Barton McLean (born 8 April 1938) is an American composer, performer, music reviewer, and writer
Barton McLean was born in Poughkeepsie, New York, the son of John and Grace McLean, on April 8, 1938. He graduated from State University of New York (SUNY) Potsdam (BS 1960), Eastman School of Music (MM 1965), where he was a student of Henry Cowell, and Indiana University (DMA 1972). He taught music theory and double bass at SUNY (1960–66), while performing on double bass in jazz groups and the Hudson Valley Philharmonic Orchestra. From 1969-76 he taught music composition and theory at Indiana University South Bend. From 1969-76 he directed the Electronic Music Center at the University of Texas at Austin. In 1967 he married fellow composer Priscilla Taylor, and by 1974 they began professional touring as The McLean Mix, presenting their electro-acoustic music, which became a full-time occupation by 1983.
He created a series of solo instrument and stereo tape pieces, best known of which is Dimensions II (1974), championed by pianist David Burge, who performed it extensively for several years. Another extensively performed set in this series, Dimensions III and IV for saxophone and stereo tape (1979) was premiered by Albert Regni in concert at the University of Texas at Austin on November 15, 1979, and recorded by Regni on CRI Records in 1980, and is still actively performed today.
Created with a National Endowment for the Arts Composer Grant, McLean's Song of the Nahuatl, an electronic composition for eight channels of sound, was premiered at the University of Miami on March 24, 1978.The Electric Sinfonia, an electronic work which uses a 16-tone octave scale, won an award at the International Bourges, France Electro-acoustic Music Festival in June 1983. Along with many electronic works composed over the years, Barton McLean also developed the concept of the audience interacting intricately with instruments and live electronics in several installations.
McLean's music is often based upon processes and sounds of the natural world, while using current electronic and recording technology. The result is considered to have both primitive and sophisticated elements. Barton McLean's signature work is the audience-interactive installation RAINFOREST created in collaboration with wife and composer Priscilla McLean.
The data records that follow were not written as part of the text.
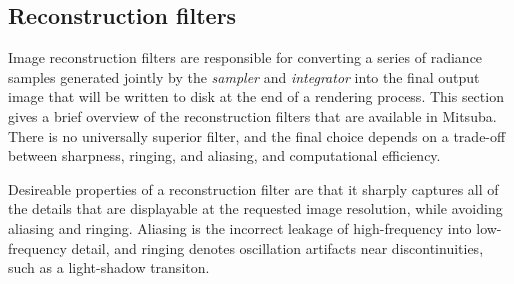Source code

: \newpage
\subsection{Reconstruction filters}
\label{sec:rfilters}
Image reconstruction filters are responsible for converting a series of radiance samples generated
jointly by the \emph{sampler} and \emph{integrator} into the final output image that will be written 
to disk at the end of a rendering process.
This section gives a brief overview of the reconstruction filters that are available in Mitsuba.
There is no universally superior filter, and the final choice depends on a trade-off between
sharpness, ringing, and aliasing, and computational efficiency.

Desireable properties of a reconstruction filter are that it sharply captures all of the details that
are displayable at the requested image resolution, while avoiding aliasing and ringing. Aliasing is
the incorrect leakage of high-frequency into low-frequency detail, and ringing denotes oscillation artifacts
near discontinuities, such as a light-shadow transiton.

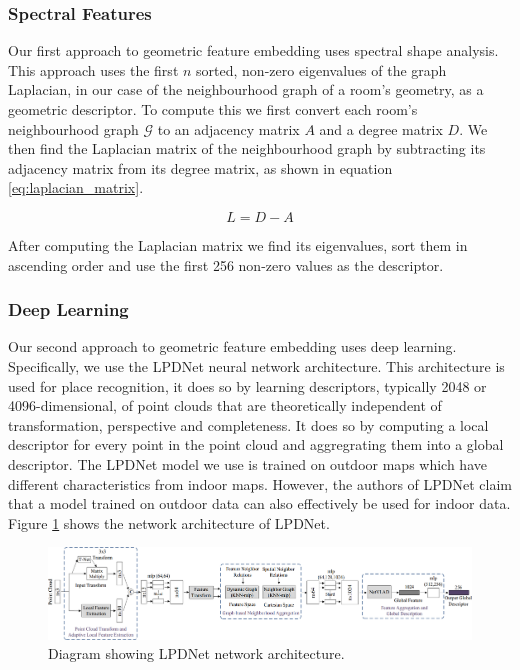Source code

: \subsubsection{Spectral Features}
Our first approach to geometric feature embedding uses spectral shape analysis. This approach uses the first \(n\) sorted, non-zero eigenvalues of the graph Laplacian, in our case of the neighbourhood graph of a room's geometry, as a geometric descriptor. To compute this we first convert each room's neighbourhood graph \(\mathcal{G}\) to an adjacency matrix \(A\) and a degree matrix \(D\). We then find the Laplacian matrix of the neighbourhood graph by subtracting its adjacency matrix from its degree matrix, as shown in equation \ref{eq:laplacian_matrix}.

\begin{equation}
    \label{eq:laplacian_matrix}
L = D - A
\end{equation}

After computing the Laplacian matrix we find its eigenvalues, sort them in ascending order and use the first 256 non-zero values as the descriptor. 


\subsubsection{Deep Learning}
Our second approach to geometric feature embedding uses deep learning. Specifically, we use the LPDNet neural network architecture. This architecture is used for place recognition, it does so by learning descriptors, typically 2048 or 4096-dimensional, of point clouds that are theoretically independent of transformation, perspective and completeness. It does so by computing a local descriptor for every point in the point cloud and aggregrating them into a global descriptor. The LPDNet model we use is trained on outdoor maps which have different characteristics from indoor maps. However, the authors of LPDNet claim that a model trained on outdoor data can also effectively be used for indoor data. Figure \ref{fig:lpdnet_architecture} shows the network architecture of LPDNet.


\begin{figure}[h]
    \centering
    \includegraphics*[width=\textwidth]{./fig/network_architecture.png}
    \caption{Diagram showing LPDNet network architecture.}
    \label{fig:lpdnet_architecture}
\end{figure}

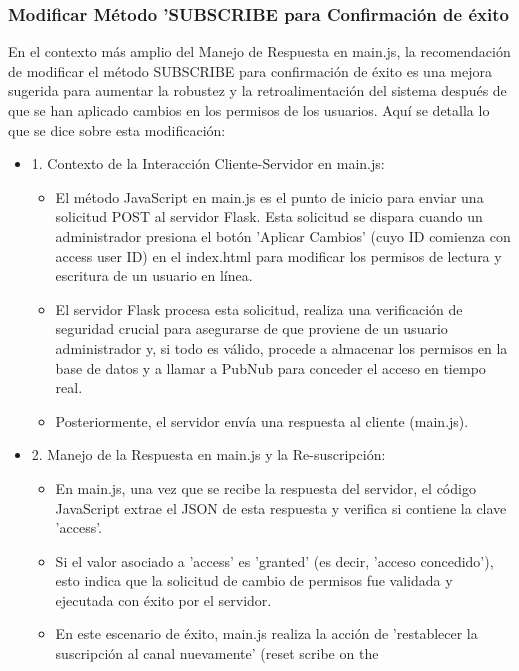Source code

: \documentclass{report}
\begin{document}
\subsubsection{Modificar Método 'SUBSCRIBE para Confirmación de éxito}
En el contexto más amplio del Manejo de Respuesta en main.js, la recomendación de modificar el método SUBSCRIBE para confirmación de éxito es 
una mejora sugerida para aumentar la robustez y la retroalimentación del sistema después de que se han aplicado cambios en los permisos de los usuarios.
Aquí se detalla lo que se dice sobre esta modificación:
\begin{itemize}
    \item 1. Contexto de la Interacción Cliente-Servidor en main.js:
        \begin{itemize}
            \item El método JavaScript en main.js es el punto de inicio para enviar una solicitud POST al servidor Flask. Esta solicitud se 
            dispara cuando un administrador presiona el botón 'Aplicar Cambios' (cuyo ID comienza con access user ID) en el index.html para modificar 
            los permisos de lectura y escritura de un usuario en línea.
            \item El servidor Flask procesa esta solicitud, realiza una verificación de seguridad crucial para asegurarse de que proviene de un usuario 
            administrador y, si todo es válido, procede a almacenar los permisos en la base de datos y a llamar a PubNub para conceder el acceso en 
            tiempo real.
            \item Posteriormente, el servidor envía una respuesta al cliente (main.js).
        \end{itemize}
    \item 2. Manejo de la Respuesta en main.js y la Re-suscripción:
        \begin{itemize}
            \item En main.js, una vez que se recibe la respuesta del servidor, el código JavaScript extrae el JSON de esta respuesta y verifica si 
            contiene la clave 'access'.
            \item Si el valor asociado a 'access' es 'granted' (es decir, 'acceso concedido'), esto indica que la solicitud de cambio de permisos 
            fue validada y ejecutada con éxito por el servidor.
            \item En este escenario de éxito, main.js realiza la acción de 'restablecer la suscripción al canal nuevamente' (reset scribe on the 

\end{itemize}
\end{itemize}
\end{document}
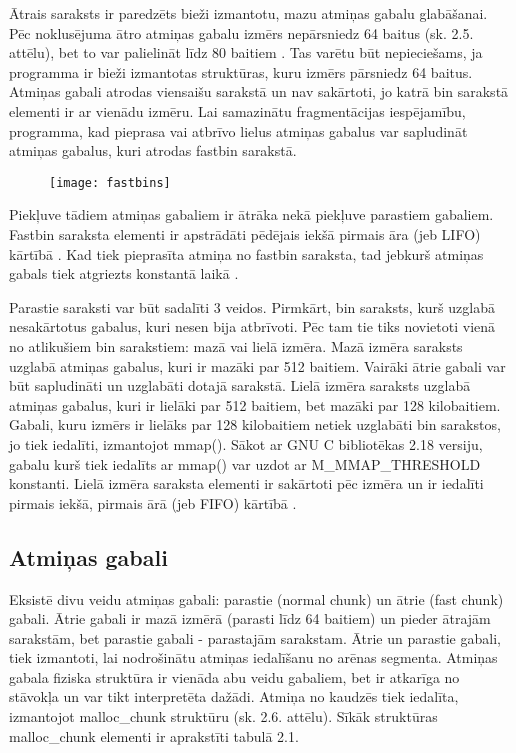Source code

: Ātrais saraksts ir paredzēts bieži izmantotu, mazu atmiņas gabalu glabāšanai.
Pēc noklusējuma ātro atmiņas gabalu izmērs nepārsniedz 64 baitus (sk. 2.5. attēlu), bet to var palielināt līdz 80 baitiem \cite {MALLOC}. 
Tas varētu būt nepieciešams, ja programma ir bieži izmantotas struktūras, kuru izmērs pārsniedz 64 baitus.
Atmiņas gabali atrodas viensaišu sarakstā un nav sakārtoti, jo katrā bin sarakstā elementi ir ar vienādu izmēru.
Lai samazinātu fragmentācijas iespējamību, programma, kad pieprasa vai atbrīvo lielus atmiņas gabalus var sapludināt atmiņas gabalus, kuri atrodas fastbin sarakstā.
\begin{figure}[h]
\begin{center}
\texttt{[image: fastbins]}
\end{center}
\caption{\textbf{\fontsize{11}{12}\selectfont {Ātrais saraksts}}}
\label{fig:fastbin}
\end{figure}
Piekļuve tādiem atmiņas gabaliem ir ātrāka nekā piekļuve parastiem gabaliem. 
Fastbin saraksta elementi ir apstrādāti pēdējais iekšā pirmais āra (jeb LIFO) kārtībā \cite {Binning}.
Kad tiek pieprasīta atmiņa no fastbin saraksta, tad jebkurš atmiņas gabals tiek atgriezts konstantā laikā  \cite {ACCA}.

Parastie saraksti var būt sadalīti 3 veidos. Pirmkārt, bin saraksts, kurš uzglabā nesakārtotus gabalus, kuri nesen bija atbrīvoti.  
Pēc tam tie tiks novietoti vienā no atlikušiem bin sarakstiem: mazā vai lielā izmēra. 
Mazā izmēra saraksts uzglabā atmiņas gabalus, kuri ir mazāki par 512 baitiem. 
Vairāki ātrie gabali var būt sapludināti un uzglabāti dotajā sarakstā. 
Lielā izmēra saraksts uzglabā atmiņas gabalus, kuri ir lielāki par 512 baitiem, bet mazāki par 128 kilobaitiem. 
Gabali, kuru izmērs ir lielāks par 128 kilobaitiem netiek uzglabāti bin sarakstos, jo tiek iedalīti, izmantojot mmap(). 
Sākot ar GNU C bibliotēkas 2.18 versiju, gabalu kurš tiek iedalīts ar mmap() var uzdot ar M\_MMAP\_THRESHOLD konstanti.
Lielā izmēra saraksta elementi ir sakārtoti pēc izmēra un ir iedalīti pirmais iekšā, pirmais ārā (jeb FIFO) kārtībā \cite {Binning}. 


\subsection{Atmiņas gabali}
\label{subsec:atminas_gabali}
Eksistē divu veidu atmiņas gabali: parastie (normal chunk) un ātrie (fast chunk) gabali. 
Ātrie gabali ir mazā izmērā (parasti līdz 64 baitiem) un pieder ātrajām sarakstām, bet parastie gabali - parastajām sarakstam. 
Ātrie un parastie gabali, tiek izmantoti, lai nodrošinātu atmiņas iedalīšanu no arēnas segmenta.
Atmiņas gabala fiziska struktūra ir vienāda abu veidu gabaliem, bet ir atkarīga no stāvokļa un var tikt interpretēta dažādi.
Atmiņa no kaudzēs tiek iedalīta, izmantojot malloc\_chunk struktūru (sk. 2.6. attēlu). 
Sīkāk struktūras malloc\_chunk elementi ir aprakstīti tabulā 2.1.

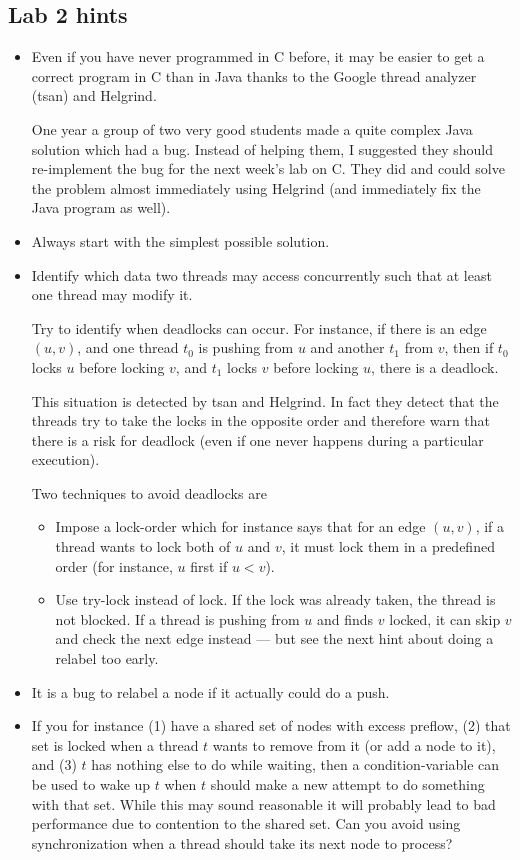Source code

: \documentclass{forsete}
\begin{document}
\subsection*{Lab 2 hints}
\begin{itemize}
\item Even if you have never programmed in C before, it may be easier 
to get a correct program in C than in Java thanks to the Google thread analyzer (tsan) and Helgrind.

One year a group of two very good students made a quite complex Java 
solution which had a bug. Instead of helping them, I suggested they should
re-implement the bug for the next week's lab on C. They did and could solve
the problem almost immediately using Helgrind (and immediately fix the Java program as well).

\item Always start with the simplest possible solution.

\item Identify which data two threads may access concurrently such that at
least one thread may modify it.

Try to identify when deadlocks can occur. For instance, if there is
an edge $(u,v)$, and one thread $t_0$ is pushing from $u$ and another $t_1$
from $v$, then if $t_0$ locks $u$ before locking $v$, and $t_1$ 
locks $v$ before locking $u$, there is a deadlock.

This situation is detected by tsan and Helgrind. In fact they detect
that the threads try to take the locks in the opposite order and therefore
warn that there is a risk for deadlock (even if one never happens during
a particular execution).

Two techniques to avoid deadlocks are 
\begin{itemize}
\item Impose a lock-order which for instance says that for an edge $(u,v)$,
if a thread wants to lock both of $u$ and $v$, it must lock them in a
predefined order (for instance, $u$ first if $u < v$).
\item Use try-lock instead of lock. If the lock was already taken,
the thread is not blocked. If a thread is pushing from $u$ and finds $v$
locked, it can skip $v$ and check the next edge instead --- but see the
next hint about doing a relabel too early.
\end{itemize}

\item It is a bug to relabel a node if it actually could do a push.

\item If you for instance (1) have a shared set of nodes with excess 
preflow, (2) that set is locked when a thread $t$ wants to remove from it (or
add a node to it), and (3) $t$ has nothing else to do while waiting,
then a condition-variable can be used to wake up $t$ when $t$ should make
a new attempt to do something with that set. While this may sound reasonable
it will probably lead to bad performance due to contention to the shared set.
Can you avoid using synchronization when a thread should take its next node
to process?
\end{itemize}
\end{document}
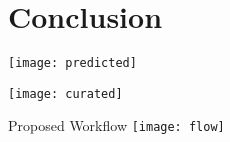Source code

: \section{Conclusion}

\begin{frame}[c]{}
    \center
    \texttt{[image: predicted]}
\end{frame}

\begin{frame}[c]{}
    \center
    \texttt{[image: curated]}
\end{frame}

\begin{frame}[c]{Proposed Workflow}
    \center
    \texttt{[image: flow]}
\end{frame}

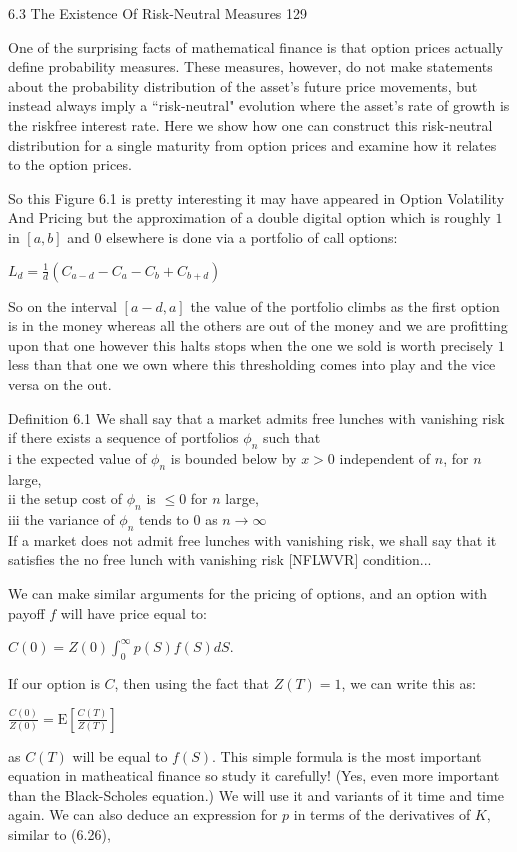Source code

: 6.3 The Existence Of Risk-Neutral Measures 129

One of the surprising facts of mathematical finance is that option prices actually define probability measures. These measures, however, do not make statements about the probability distribution of the asset's future price movements, but instead always imply a ``risk-neutral" evolution where the asset's rate of growth is the riskfree interest rate. Here we show how one can construct this risk-neutral distribution for a single maturity from option prices and examine how it relates to the option prices.

So this Figure 6.1 is pretty interesting it may have appeared in Option Volatility And Pricing but the approximation of a double digital option which is roughly $1$ in $[a,b]$ and $0$ elsewhere is done via a portfolio of call options:

$L_d = \frac{1}{d} (C_{a-d} - C_a - C_b + C_{b+d})$

So on the interval $[a-d,a]$ the value of the portfolio climbs as the first option is in the money whereas all the others are out of the money and we are profitting upon that one however this halts stops when the one we sold is worth precisely $1$ less than that one we own where this thresholding comes into play and the vice versa on the out.

Definition 6.1 We shall say that a market admits free lunches with vanishing risk if there exists a sequence of portfolios $\phi_n$ such that \\
i the expected value of $\phi_n$ is bounded below by $x>0$ independent of $n$, for $n$ large, \\
ii the setup cost of $\phi_n$ is $\le 0$ for $n$ large, \\
iii the variance of $\phi_n$ tends to $0$ as $n \to \infty$ \\
If a market does not admit free lunches with vanishing risk, we shall say that it satisfies the no free lunch with vanishing risk [NFLWVR] condition...

We can make similar arguments for the pricing of options, and an option with payoff $f$ will have price equal to:

$C(0) = Z(0) \int_0^{\infty} p(S) f(S) dS$.

If our option is $C$, then using the fact that $Z(T)=1$, we can write this as:

$\frac{C(0)}{Z(0)} = \text{E} \left[ \frac{C(T)}{Z(T)} \right]$

as $C(T)$ will be equal to $f(S)$. This simple formula is the most important equation in matheatical finance so study it carefully! (Yes, even more important than the Black-Scholes equation.) We will use it and variants of it time and time again. We can also deduce an expression for $p$ in terms of the derivatives of $K$, similar to (6.26),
It was staged and performed extensively throughout the USA, Canada, Europe, UK, Australia, New Zealand, and Southeast Asia from 1989 until 2013. In a darkened room a taped drone of recorded and synthesizer sounds and continuous projections of rainforest images provided an atmosphere in which members of the public were invited to perform vocally with microphones and on electronic and acoustic instruments.